Contentment is a rare state for most college students. We are constantly shifting, learning new information, making new friends and figuring ourselves out as well.
What do we know of being content when we are constantly working toward new goals, new standards we set for ourselves and new assignments given to us?
Hebrews 13:5 tells us to keep your lives free from the love of money and be content with what you have (NIV). I am sure that many have heard this statement. It seems like it should be pretty easy to follow, yet some people are always striving for the latest high-tech gadget or the sleekest car on the market. The thing is that money isn’t the only thing keeping people from being content with what they have.
It isn’t just a physical discontent afflicting this culture. We are discontent in our hearts, souls and minds.
One of my roommates is engaged, and the other is in a new relationship. I, however, am single and sometimes lonely, not content with my current relationships status, wondering when it will finally be my turn to get all dressed up for dates and be constantly smiling for that reason.
I am discontent with the final semester of my college career. Grades, classes and homework mean less to me than they did freshman year. The end is in sight, and all I can think about is going out and doing new things, seeing new places and meeting new people.
For so long, I have been confined to rural Indiana, and I can admit that I long for other places, for exotic sights and maybe even mountains. But, I’ve recently come to learn, if I look too far to the future, I won’t be happy or content.
Because American culture is so fine-tuned to look toward the future (even in school, we make five- or even 10-year goal plans) we have lost the art of living in the moment. It may be a cliché, but it is a cliché with a lot of power behind it.
I saw a car commercial the other day, and though I can’t remember what manufacturer it was for, the actor said something about how other countries take off the month of August, how they live simply and take things one step at a time. Why don’t Americans do this instead of working more hours in a week than they spend with their families? Why don’t we spend more time talking face to face over coffee?
Why don’t college students enjoy learning from professors who love to teach? Why don’t we enjoy the moments that aren’t striving toward a goal?

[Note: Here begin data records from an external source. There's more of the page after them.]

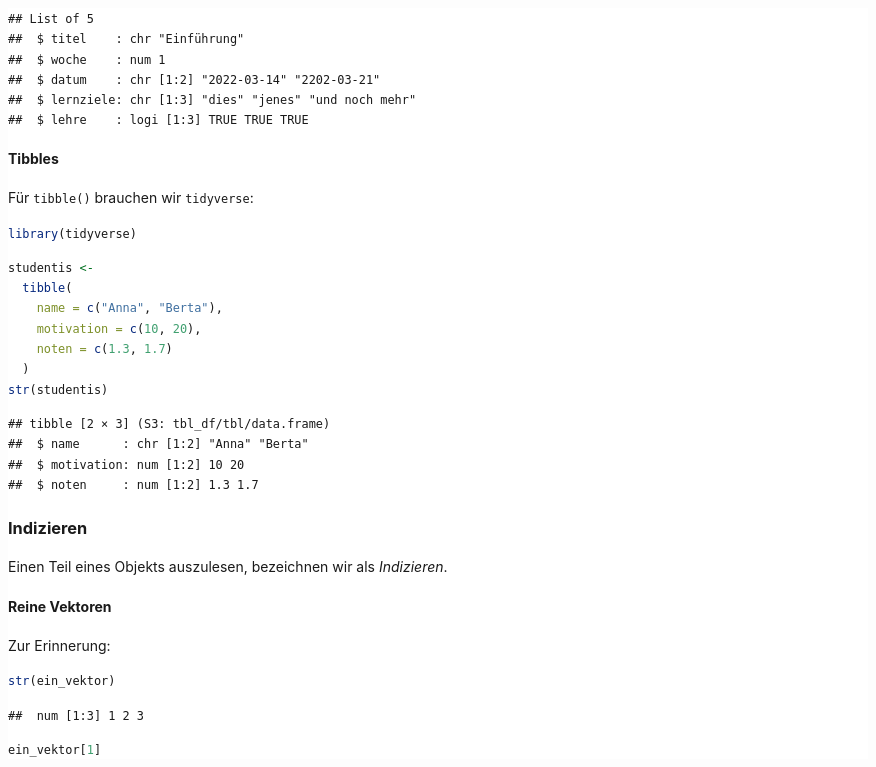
 ```
## List of 5
##  $ titel    : chr "Einführung"
##  $ woche    : num 1
##  $ datum    : chr [1:2] "2022-03-14" "2202-03-21"
##  $ lernziele: chr [1:3] "dies" "jenes" "und noch mehr"
##  $ lehre    : logi [1:3] TRUE TRUE TRUE
```




#### Tibbles

Für `tibble()` brauchen wir `tidyverse`:


```r
library(tidyverse)
```



```r
studentis <-
  tibble(
    name = c("Anna", "Berta"),
    motivation = c(10, 20),
    noten = c(1.3, 1.7)
  )
str(studentis)
```

```
## tibble [2 × 3] (S3: tbl_df/tbl/data.frame)
##  $ name      : chr [1:2] "Anna" "Berta"
##  $ motivation: num [1:2] 10 20
##  $ noten     : num [1:2] 1.3 1.7
```



### Indizieren

Einen Teil eines Objekts auszulesen, bezeichnen wir als *Indizieren*.


#### Reine Vektoren

Zur Erinnerung:


```r
str(ein_vektor)
```

```
##  num [1:3] 1 2 3
```



```r
ein_vektor[1]
```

As I am stepping forward into the last eight weeks of my college career, I am realizing just how much it means to be in the moment and to be content with what and who I have been given. God has blessed me so wonderfully with amazing roommates and friends, an apartment to live in, classes that I enjoy and professors who care for me, and the gift of his love that never changes, even when I have an awful day. What more could I possibly need, want, or strive for?